◆ What the task requires ◆
Note each line in the data below that holds "västra", and copy it.

◆ Dataset records ◆
++++++++

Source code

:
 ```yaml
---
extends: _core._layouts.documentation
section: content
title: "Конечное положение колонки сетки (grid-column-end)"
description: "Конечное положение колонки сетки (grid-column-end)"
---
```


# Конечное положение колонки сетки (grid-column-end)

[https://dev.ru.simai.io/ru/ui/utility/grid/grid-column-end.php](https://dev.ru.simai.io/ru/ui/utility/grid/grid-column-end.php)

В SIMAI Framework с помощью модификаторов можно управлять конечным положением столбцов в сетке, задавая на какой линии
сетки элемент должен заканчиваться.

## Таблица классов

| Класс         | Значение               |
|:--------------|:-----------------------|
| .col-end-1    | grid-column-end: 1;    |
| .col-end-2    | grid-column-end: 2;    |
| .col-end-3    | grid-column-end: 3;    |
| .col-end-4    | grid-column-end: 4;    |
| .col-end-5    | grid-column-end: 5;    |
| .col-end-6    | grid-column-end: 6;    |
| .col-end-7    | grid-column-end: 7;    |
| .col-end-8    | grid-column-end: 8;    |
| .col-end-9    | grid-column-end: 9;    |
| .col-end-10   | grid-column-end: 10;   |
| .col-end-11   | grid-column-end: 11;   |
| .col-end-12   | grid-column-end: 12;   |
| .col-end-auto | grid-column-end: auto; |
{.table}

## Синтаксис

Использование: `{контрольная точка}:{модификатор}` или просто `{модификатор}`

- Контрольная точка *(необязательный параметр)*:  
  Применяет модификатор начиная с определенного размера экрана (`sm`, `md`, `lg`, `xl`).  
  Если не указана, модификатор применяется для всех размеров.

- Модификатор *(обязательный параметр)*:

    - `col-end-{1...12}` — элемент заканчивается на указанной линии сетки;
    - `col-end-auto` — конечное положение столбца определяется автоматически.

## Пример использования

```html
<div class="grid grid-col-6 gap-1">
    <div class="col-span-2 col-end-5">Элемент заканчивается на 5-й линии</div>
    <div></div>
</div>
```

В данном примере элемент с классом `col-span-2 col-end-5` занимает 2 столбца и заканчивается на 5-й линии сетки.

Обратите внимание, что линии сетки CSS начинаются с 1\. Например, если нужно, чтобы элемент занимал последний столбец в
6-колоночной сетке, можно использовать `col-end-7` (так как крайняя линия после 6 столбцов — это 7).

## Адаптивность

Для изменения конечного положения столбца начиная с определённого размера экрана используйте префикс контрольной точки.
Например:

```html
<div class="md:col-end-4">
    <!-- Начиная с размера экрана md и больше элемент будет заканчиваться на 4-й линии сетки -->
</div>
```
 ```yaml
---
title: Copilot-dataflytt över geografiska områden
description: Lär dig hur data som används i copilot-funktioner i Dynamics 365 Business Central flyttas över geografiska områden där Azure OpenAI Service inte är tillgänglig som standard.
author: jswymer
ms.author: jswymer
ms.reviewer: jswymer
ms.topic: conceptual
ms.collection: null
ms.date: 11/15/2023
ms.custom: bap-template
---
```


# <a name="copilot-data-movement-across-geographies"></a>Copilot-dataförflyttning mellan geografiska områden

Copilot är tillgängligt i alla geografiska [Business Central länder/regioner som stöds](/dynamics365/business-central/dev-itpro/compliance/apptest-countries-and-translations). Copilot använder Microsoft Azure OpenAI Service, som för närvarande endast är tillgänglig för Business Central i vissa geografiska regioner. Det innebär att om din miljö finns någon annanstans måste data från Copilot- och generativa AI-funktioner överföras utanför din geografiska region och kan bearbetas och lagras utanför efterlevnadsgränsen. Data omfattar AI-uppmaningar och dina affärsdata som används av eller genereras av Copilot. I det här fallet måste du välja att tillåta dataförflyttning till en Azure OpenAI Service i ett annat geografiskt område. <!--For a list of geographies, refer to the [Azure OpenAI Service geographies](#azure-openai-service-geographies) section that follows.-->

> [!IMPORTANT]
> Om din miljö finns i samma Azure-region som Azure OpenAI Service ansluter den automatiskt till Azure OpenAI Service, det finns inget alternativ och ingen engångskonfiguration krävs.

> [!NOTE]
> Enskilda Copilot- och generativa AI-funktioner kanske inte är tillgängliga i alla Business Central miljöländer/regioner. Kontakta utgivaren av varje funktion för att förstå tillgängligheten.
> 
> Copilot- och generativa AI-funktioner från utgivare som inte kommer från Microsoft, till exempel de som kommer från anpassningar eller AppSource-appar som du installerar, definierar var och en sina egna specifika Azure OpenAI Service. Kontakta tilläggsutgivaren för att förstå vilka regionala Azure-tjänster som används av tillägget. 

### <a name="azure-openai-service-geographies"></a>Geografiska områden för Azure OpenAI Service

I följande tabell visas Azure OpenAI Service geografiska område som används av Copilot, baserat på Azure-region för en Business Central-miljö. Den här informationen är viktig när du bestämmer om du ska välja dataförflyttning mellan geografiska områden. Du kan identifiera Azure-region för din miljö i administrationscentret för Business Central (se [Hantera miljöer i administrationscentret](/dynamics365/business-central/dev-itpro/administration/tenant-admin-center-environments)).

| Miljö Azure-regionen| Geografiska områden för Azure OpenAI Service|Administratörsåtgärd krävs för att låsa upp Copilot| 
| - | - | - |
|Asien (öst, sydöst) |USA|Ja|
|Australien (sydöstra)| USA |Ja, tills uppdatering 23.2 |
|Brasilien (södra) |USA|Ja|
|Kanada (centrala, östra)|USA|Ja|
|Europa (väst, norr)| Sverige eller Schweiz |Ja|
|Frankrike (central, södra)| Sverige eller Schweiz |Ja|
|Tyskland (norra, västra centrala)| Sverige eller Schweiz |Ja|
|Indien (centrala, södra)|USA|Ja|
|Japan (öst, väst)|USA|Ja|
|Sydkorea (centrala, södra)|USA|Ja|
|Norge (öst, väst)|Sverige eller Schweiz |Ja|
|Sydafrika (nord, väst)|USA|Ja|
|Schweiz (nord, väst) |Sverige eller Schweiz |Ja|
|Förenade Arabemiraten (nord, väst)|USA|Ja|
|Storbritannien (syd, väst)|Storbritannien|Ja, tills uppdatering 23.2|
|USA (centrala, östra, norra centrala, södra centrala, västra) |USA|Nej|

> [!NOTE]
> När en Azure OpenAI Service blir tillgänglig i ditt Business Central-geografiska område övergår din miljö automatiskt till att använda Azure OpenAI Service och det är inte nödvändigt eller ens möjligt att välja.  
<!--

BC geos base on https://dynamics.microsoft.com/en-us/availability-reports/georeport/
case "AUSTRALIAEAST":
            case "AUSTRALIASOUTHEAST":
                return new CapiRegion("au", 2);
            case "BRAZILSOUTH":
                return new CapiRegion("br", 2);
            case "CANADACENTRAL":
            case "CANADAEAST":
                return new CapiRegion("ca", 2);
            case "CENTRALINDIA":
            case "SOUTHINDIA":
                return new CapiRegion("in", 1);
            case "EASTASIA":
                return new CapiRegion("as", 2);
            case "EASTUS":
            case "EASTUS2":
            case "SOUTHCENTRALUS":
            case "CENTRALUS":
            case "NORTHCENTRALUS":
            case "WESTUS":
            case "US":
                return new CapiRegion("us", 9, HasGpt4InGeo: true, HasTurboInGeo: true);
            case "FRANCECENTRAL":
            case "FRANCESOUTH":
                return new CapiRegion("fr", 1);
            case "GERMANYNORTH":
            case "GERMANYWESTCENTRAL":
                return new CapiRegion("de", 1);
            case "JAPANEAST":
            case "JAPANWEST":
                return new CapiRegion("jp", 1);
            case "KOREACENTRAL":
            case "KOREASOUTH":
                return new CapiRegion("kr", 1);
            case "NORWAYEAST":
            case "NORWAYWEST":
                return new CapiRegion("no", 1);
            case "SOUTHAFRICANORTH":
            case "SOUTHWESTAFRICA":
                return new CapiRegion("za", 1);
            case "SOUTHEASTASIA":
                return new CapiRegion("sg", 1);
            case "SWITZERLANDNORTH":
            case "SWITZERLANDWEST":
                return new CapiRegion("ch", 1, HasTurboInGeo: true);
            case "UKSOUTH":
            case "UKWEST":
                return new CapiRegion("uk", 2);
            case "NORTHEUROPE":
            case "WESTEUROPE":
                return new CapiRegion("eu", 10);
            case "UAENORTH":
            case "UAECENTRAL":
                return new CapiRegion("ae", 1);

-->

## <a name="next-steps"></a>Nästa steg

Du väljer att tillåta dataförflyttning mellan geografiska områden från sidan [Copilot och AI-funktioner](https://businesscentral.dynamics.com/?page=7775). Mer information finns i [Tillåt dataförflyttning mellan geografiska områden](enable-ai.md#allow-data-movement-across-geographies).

++++++++

◆ Solution ◆
|Tyskland (norra, västra centrala)| Sverige eller Schweiz |Ja|
|USA (centrala, östra, norra centrala, södra centrala, västra) |USA|Nej|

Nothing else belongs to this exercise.